I’ll be honest…I’m kind of dragging my feet putting my thoughts together after my last Boston visit. Not because we received any bad news (actually, the opposite) but because it’s all starting to get real. Like real, real.
And with the reality of the treatments beginning soon, grief has been hiding around more corners than I would care to admit. Grief can sometimes be rude, very rude, sneaking up at the most inopportune times, like when I am about to start a squat set at the gym or blowing out birthday candles. And it’s for petty and serious things alike; like changing up all our summer camping or for finding/making plans to support my daughter through a journey I thought she would never have to go on.
I digress…
Our Boston visit, complete with seeing a car on fire and then watching it explode on the side of the highway, a SUV crushing their Thule car rack, and subsequently getting stuck in the parking garage, and an 18-wheeler tire in the middle of the turnpike, is always eventful, even without the medical stuff.
Ok..let’s talk about where we are at with MFS:
We learned that MFS has NOT metastasized to my lungs (yah for that!) and that the sarcoma is grade 3 (the most aggressive). My oncologist tends not to stage this type of cancer in the way I’ve come to know of “traditional” cancer staging but rather has it metastasized or not. The treatment plan remains the same as previously discussed, with the first surgery to come in just a couple of weeks, and we shared with the Boston team that we intend to pursue radiation treatments in Boston later this year.
Because MFS has a high recurrent rate, I punched my ticket for lots of MRI and CT scans. MRIs for my elbow and CT scans of my lungs will be every 3 months for 2 years, then every 6 months for 3 years, and then once a year for what feels like, and probably is, for the rest of my life to monitor whether or not MFS decides to return or not.

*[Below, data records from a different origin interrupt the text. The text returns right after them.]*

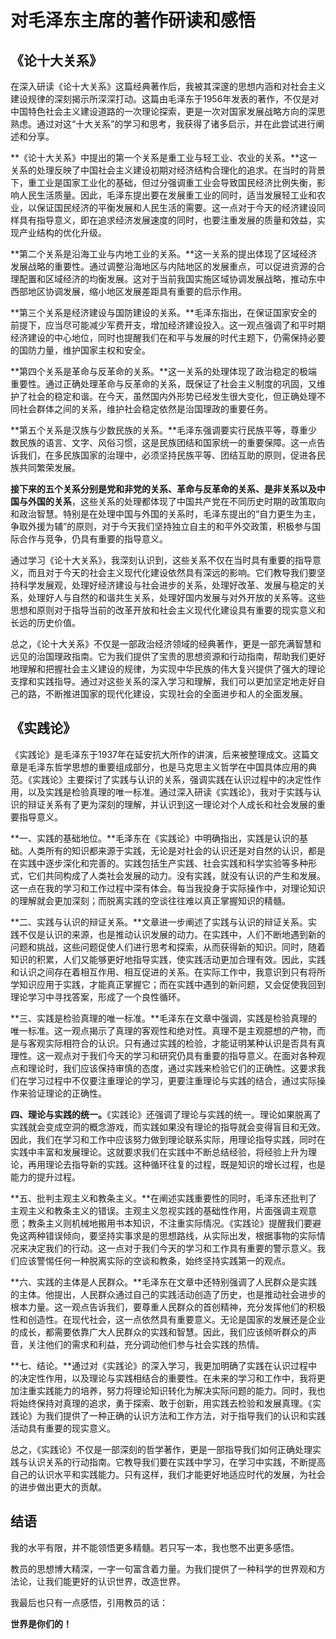 # 对毛泽东主席的著作研读和感悟

## 《论十大关系》

在深入研读《论十大关系》这篇经典著作后，我被其深邃的思想内涵和对社会主义建设规律的深刻揭示所深深打动。这篇由毛泽东于1956年发表的著作，不仅是对中国特色社会主义建设道路的一次理论探索，更是一次对国家发展战略方向的深思熟虑。通过对这“十大关系”的学习和思考，我获得了诸多启示，并在此尝试进行阐述和分享。

**《论十大关系》中提出的第一个关系是重工业与轻工业、农业的关系。**这一关系的处理反映了中国社会主义建设初期对经济结构合理化的追求。在当时的背景下，重工业是国家工业化的基础，但过分强调重工业会导致国民经济比例失衡，影响人民生活质量。因此，毛泽东提出要在发展重工业的同时，适当发展轻工业和农业，以保证国民经济的平衡发展和人民生活的需要。这一点对于今天的经济建设同样具有指导意义，即在追求经济发展速度的同时，也要注重发展的质量和效益，实现产业结构的优化升级。

**第二个关系是沿海工业与内地工业的关系。**这一关系的提出体现了区域经济发展战略的重要性。通过调整沿海地区与内陆地区的发展重点，可以促进资源的合理配置和区域经济的均衡发展。这对于当前我国实施区域协调发展战略，推动东中西部地区协调发展，缩小地区发展差距具有重要的启示作用。

**第三个关系是经济建设与国防建设的关系。**毛泽东指出，在保证国家安全的前提下，应当尽可能减少军费开支，增加经济建设投入。这一观点强调了和平时期经济建设的中心地位，同时也提醒我们在和平与发展的时代主题下，仍需保持必要的国防力量，维护国家主权和安全。

**第四个关系是革命与反革命的关系。**这一关系的处理体现了政治稳定的极端重要性。通过正确处理革命与反革命的关系，既保证了社会主义制度的巩固，又维护了社会的稳定和谐。在今天，虽然国内外形势已经发生很大变化，但正确处理不同社会群体之间的关系，维护社会稳定依然是治国理政的重要任务。

**第五个关系是汉族与少数民族的关系。**毛泽东强调要实行民族平等，尊重少数民族的语言、文字、风俗习惯，这是民族团结和国家统一的重要保障。这一点告诉我们，在多民族国家的治理中，必须坚持民族平等、团结互助的原则，促进各民族共同繁荣发展。

**接下来的五个关系分别是党和非党的关系、革命与反革命的关系、是非关系以及中国与外国的关系**，这些关系的处理都体现了中国共产党在不同历史时期的政策取向和政治智慧。特别是在处理中国与外国的关系时，毛泽东提出的“自力更生为主，争取外援为辅”的原则，对于今天我们坚持独立自主的和平外交政策，积极参与国际合作与竞争，仍具有重要的指导意义。

通过学习《论十大关系》，我深刻认识到，这些关系不仅在当时具有重要的指导意义，而且对于今天的社会主义现代化建设依然具有深远的影响。它们教导我们要坚持科学发展观，处理好经济建设与社会进步的关系，处理好改革、发展与稳定的关系，处理好人与自然的和谐共生关系，处理好国内发展与对外开放的关系等。这些思想和原则对于指导当前的改革开放和社会主义现代化建设具有重要的现实意义和长远的历史价值。

总之，《论十大关系》不仅是一部政治经济领域的经典著作，更是一部充满智慧和远见的治国理政指南。它为我们提供了宝贵的思想资源和行动指南，帮助我们更好地理解和把握社会主义建设的规律，为实现中华民族的伟大复兴提供了强大的理论支撑和实践指导。通过对这些关系的深入学习和理解，我们可以更加坚定地走好自己的路，不断推进国家的现代化建设，实现社会的全面进步和人的全面发展。

## 《实践论》

《实践论》是毛泽东于1937年在延安抗大所作的讲演，后来被整理成文。这篇文章是毛泽东哲学思想的重要组成部分，也是马克思主义哲学在中国具体应用的典范。《实践论》主要探讨了实践与认识的关系，强调实践在认识过程中的决定性作用，以及实践是检验真理的唯一标准。通过深入研读《实践论》，我对于实践与认识的辩证关系有了更为深刻的理解，并认识到这一理论对个人成长和社会发展的重要指导意义。

**一、实践的基础地位。**毛泽东在《实践论》中明确指出，实践是认识的基础。人类所有的知识都来源于实践，无论是对社会的认识还是对自然的认识，都是在实践中逐步深化和完善的。实践包括生产实践、社会实践和科学实验等多种形式，它们共同构成了人类社会发展的动力。没有实践，就没有认识的产生和发展。这一点在我的学习和工作过程中深有体会。每当我投身于实际操作中，对理论知识的理解就会更加深刻；而脱离实践的空谈往往难以真正掌握知识的精髓。

**二、实践与认识的辩证关系。**文章进一步阐述了实践与认识的辩证关系。实践不仅是认识的来源，也是推动认识发展的动力。在实践中，人们不断地遇到新的问题和挑战，这些问题促使人们进行思考和探索，从而获得新的知识。同时，随着知识的积累，人们又能够更好地指导实践，使实践活动更加合理有效。因此，实践和认识之间存在着相互作用、相互促进的关系。在实际工作中，我意识到只有将所学知识应用于实践，才能真正掌握它；而在实践中遇到的新问题，又会促使我回到理论学习中寻找答案，形成了一个良性循环。

**三、实践是检验真理的唯一标准。**毛泽东在文章中强调，实践是检验真理的唯一标准。这一观点揭示了真理的客观性和绝对性。真理不是主观臆想的产物，而是与客观实际相符合的认识。只有通过实践的检验，才能证明某种认识是否具有真理性。这一观点对于我们今天的学习和研究仍具有重要的指导意义。在面对各种观点和理论时，我们应该保持审慎的态度，通过实践来检验它们的正确性。这要求我们在学习过程中不仅要注重理论的学习，更要注重理论与实践的结合，通过实际操作来验证理论的正确性。

**四、理论与实践的统一。**《实践论》还强调了理论与实践的统一。理论如果脱离了实践就会变成空洞的概念游戏，而实践如果没有理论的指导就会变得盲目和无效。因此，我们在学习和工作中应该努力做到理论联系实际，用理论指导实践，同时在实践中丰富和发展理论。这就要求我们在实践中不断总结经验，将经验上升为理论，再用理论去指导新的实践。这种循环往复的过程，既是知识的增长过程，也是能力的提升过程。

**五、批判主观主义和教条主义。**在阐述实践重要性的同时，毛泽东还批判了主观主义和教条主义的错误。主观主义忽视实践的基础性作用，片面强调主观意愿；教条主义则机械地搬用书本知识，不注重实际情况。《实践论》提醒我们要避免这两种错误倾向，要坚持实事求是的思想路线，从实际出发，根据事物的实际情况来决定我们的行动。这一点对于我们今天的学习和工作具有重要的警示意义。我们应该警惕任何一种脱离实际的空谈和教条，始终坚持实践第一的观点。

**六、实践的主体是人民群众。**毛泽东在文章中还特别强调了人民群众是实践的主体。他提出，人民群众通过自己的实践活动创造了历史，也是推动社会进步的根本力量。这一观点告诉我们，要尊重人民群众的首创精神，充分发挥他们的积极性和创造性。在现代社会，这一点依然具有重要意义。无论是国家的发展还是企业的成长，都需要依靠广大人民群众的实践和智慧。因此，我们应该倾听群众的声音，关注他们的需求和利益，充分调动他们参与社会实践的热情。

**七、结论。**通过对《实践论》的深入学习，我更加明确了实践在认识过程中的决定性作用，以及理论与实践相结合的重要性。在未来的学习和工作中，我将更加注重实践能力的培养，努力将理论知识转化为解决实际问题的能力。同时，我也将始终保持对真理的追求，勇于探索、敢于创新，用实践去检验和发展真理。《实践论》为我们提供了一种正确的认识方法和工作方法，对于指导我们的认识和实践活动具有重要的现实意义。

总之，《实践论》不仅是一部深刻的哲学著作，更是一部指导我们如何正确处理实践与认识关系的行动指南。它教导我们要在实践中学习，在学习中实践，不断提高自己的认识水平和实践能力。只有这样，我们才能更好地适应时代的发展，为社会的进步做出更大的贡献。

## 结语

我的水平有限，并不能领悟更多精髓。若只写一本，我也憋不出更多感悟。

教员的思想博大精深，一字一句富含着力量。为我们提供了一种科学的世界观和方法论，让我们能更好的认识世界，改造世界。

我最后也只有一点感悟，引用教员的话：

**世界是你们的！**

The high recurrent rate is also the reason we are pursuing radiation treatments in Boston.
I also think it’s worth noting that while we were awaiting the results of the images and this visit to Boston, I had annual blood work completed with the medical provider who oversees my autoimmune disorder (Hashimoto’s Disease).
Now, you would think that all the inflammation markers we test for would be off the charts (or at least somewhat wacky) because of MFS but..NOPE.

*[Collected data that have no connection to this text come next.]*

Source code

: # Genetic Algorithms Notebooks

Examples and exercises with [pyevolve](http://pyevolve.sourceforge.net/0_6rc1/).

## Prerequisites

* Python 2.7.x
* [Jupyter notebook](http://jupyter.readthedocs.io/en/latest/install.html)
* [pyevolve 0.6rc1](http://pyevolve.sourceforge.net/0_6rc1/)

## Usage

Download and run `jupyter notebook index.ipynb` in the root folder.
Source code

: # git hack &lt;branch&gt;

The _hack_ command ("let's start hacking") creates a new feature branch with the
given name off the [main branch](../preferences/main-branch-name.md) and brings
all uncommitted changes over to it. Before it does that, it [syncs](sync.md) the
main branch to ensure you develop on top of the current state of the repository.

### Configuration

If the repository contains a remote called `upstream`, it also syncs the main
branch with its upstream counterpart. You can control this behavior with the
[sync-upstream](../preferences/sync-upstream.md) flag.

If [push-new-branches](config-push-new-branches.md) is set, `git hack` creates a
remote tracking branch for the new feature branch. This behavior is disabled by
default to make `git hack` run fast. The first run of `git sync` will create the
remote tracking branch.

My inflammation markers are the LOWEST they have been in 7 YEARS! And… every other test is in an appropriate range of normal!
These numbers deserve some acknowledgement because this just didn’t happen by chance. Not a single bit. 20 months ago, I recommitted to a mostly gluten and dairy free diet (because a good french baguette, crunchy spicy tuna rolls, and cheese are worth a little bloat), no more alcohol, weekly strength training, conditioning classes when I can, and better sleep habits.
What this past week has shown me is that I’m a HEALTHY and STRONG person with cancer and this diagnosis is such a loud reminder to continue to keep my body healthy and strong.
And that brings me to another thing…I am beginning to re-think the term “fighting cancer”. I know I used this phrase a couple of times in my first blog; probably because it’s the cliche thing to say when you are diagnosed with it. But it just doesn’t fit me. I wanted it to, just like I wanted low rise boot cut jeans to work for me in the early 2000s, but it just doesn’t. Truthfully, I don’t even know how cancer fits into my identity at all right now.
All I know is this: I can. I will. End of Story.
Thanks for reading!
~Natalie
Thanks for sharing, Nat. Kudos on the positive results, as they show you are working hard. Love and prayers, Roger
You will!! And so many people are behind you with all the support you need❤️
Dave and I are on Team Natalie!! You’re got this!!